▶ [WHAT IS EXPECTED] The lines below from the one with "Legacy: JetBrainsMono Nerd Font Regular 11" up to and including the one with "- **Evening (1h):** Study" are what you should set down, exactly and without pictures.

▶ [Saved data entries]
[Start of section]

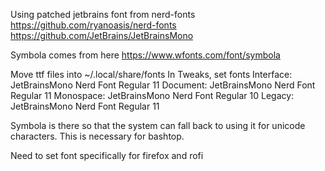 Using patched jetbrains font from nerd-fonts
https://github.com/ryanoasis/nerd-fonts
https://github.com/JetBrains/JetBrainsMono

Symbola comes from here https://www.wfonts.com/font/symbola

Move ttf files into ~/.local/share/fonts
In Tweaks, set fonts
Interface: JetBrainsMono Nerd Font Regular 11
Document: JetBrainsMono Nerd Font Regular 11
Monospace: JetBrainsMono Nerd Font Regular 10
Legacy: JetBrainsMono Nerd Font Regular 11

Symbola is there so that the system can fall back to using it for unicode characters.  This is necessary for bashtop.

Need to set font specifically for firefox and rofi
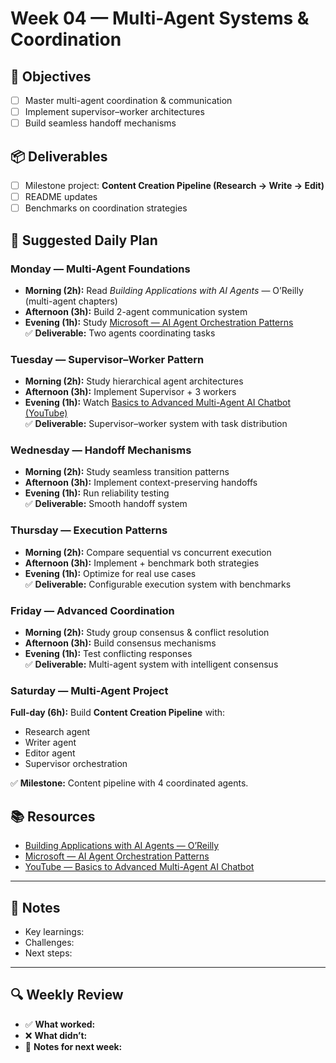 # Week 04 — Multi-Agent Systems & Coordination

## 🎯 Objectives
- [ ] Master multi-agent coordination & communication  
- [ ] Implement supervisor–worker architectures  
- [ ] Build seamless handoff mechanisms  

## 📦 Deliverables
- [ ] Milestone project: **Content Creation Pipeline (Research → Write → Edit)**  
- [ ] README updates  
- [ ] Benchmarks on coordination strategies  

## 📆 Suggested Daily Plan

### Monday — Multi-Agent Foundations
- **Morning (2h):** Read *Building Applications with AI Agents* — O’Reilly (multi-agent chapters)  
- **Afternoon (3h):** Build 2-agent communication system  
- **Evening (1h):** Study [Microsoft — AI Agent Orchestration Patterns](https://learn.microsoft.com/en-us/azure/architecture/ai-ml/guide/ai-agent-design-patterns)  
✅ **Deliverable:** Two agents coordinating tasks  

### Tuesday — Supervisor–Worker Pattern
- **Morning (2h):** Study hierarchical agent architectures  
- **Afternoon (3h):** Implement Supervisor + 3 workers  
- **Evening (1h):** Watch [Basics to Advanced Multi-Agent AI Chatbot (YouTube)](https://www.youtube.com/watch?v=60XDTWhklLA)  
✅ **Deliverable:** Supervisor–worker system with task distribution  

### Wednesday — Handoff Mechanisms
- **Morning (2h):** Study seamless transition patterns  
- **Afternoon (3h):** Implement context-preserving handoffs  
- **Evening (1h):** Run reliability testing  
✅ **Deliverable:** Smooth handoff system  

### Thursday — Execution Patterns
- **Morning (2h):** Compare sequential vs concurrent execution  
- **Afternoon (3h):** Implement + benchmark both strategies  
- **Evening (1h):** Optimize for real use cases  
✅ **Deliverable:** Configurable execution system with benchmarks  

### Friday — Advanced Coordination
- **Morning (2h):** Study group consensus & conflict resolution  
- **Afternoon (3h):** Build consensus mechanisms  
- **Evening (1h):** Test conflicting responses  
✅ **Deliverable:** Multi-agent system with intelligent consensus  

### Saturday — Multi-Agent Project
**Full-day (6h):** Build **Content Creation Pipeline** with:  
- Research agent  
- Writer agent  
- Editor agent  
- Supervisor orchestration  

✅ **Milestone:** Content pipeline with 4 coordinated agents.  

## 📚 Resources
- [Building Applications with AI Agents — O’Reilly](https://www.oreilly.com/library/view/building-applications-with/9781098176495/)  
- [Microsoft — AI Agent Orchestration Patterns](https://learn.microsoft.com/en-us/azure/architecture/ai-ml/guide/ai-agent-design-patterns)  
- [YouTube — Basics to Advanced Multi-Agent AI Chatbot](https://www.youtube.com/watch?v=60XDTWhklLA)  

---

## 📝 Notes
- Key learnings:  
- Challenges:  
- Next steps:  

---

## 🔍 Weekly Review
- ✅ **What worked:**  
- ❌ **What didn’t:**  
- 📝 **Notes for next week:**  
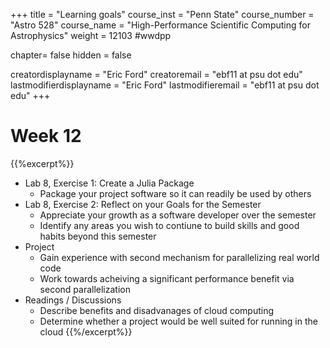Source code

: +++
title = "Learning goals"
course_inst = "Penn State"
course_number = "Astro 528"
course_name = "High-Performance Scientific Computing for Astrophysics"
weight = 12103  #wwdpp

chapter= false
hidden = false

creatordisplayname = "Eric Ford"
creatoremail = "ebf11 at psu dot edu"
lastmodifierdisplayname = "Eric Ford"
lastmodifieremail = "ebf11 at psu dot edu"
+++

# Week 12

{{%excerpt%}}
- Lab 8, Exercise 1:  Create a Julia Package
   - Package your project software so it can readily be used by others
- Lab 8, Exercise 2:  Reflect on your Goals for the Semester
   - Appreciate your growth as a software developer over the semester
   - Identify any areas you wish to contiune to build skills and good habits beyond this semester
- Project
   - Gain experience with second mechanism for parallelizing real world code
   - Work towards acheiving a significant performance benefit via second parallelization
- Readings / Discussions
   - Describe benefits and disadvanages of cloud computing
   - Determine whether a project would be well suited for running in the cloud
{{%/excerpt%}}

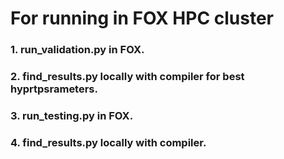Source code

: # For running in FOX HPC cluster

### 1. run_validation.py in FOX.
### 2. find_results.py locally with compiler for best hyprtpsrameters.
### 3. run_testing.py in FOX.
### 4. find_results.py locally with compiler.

[End of section]

▶ [TASK RESPONSE]
Legacy: JetBrainsMono Nerd Font Regular 11

Symbola is there so that the system can fall back to using it for unicode characters.  This is necessary for bashtop.

Need to set font specifically for firefox and rofi
 # Week 04 — Multi-Agent Systems & Coordination

## 🎯 Objectives
- [ ] Master multi-agent coordination & communication  
- [ ] Implement supervisor–worker architectures  
- [ ] Build seamless handoff mechanisms  

## 📦 Deliverables
- [ ] Milestone project: **Content Creation Pipeline (Research → Write → Edit)**  
- [ ] README updates  
- [ ] Benchmarks on coordination strategies  

## 📆 Suggested Daily Plan

### Monday — Multi-Agent Foundations
- **Morning (2h):** Read *Building Applications with AI Agents* — O’Reilly (multi-agent chapters)  
- **Afternoon (3h):** Build 2-agent communication system  
- **Evening (1h):** Study [Microsoft — AI Agent Orchestration Patterns](https://learn.microsoft.com/en-us/azure/architecture/ai-ml/guide/ai-agent-design-patterns)  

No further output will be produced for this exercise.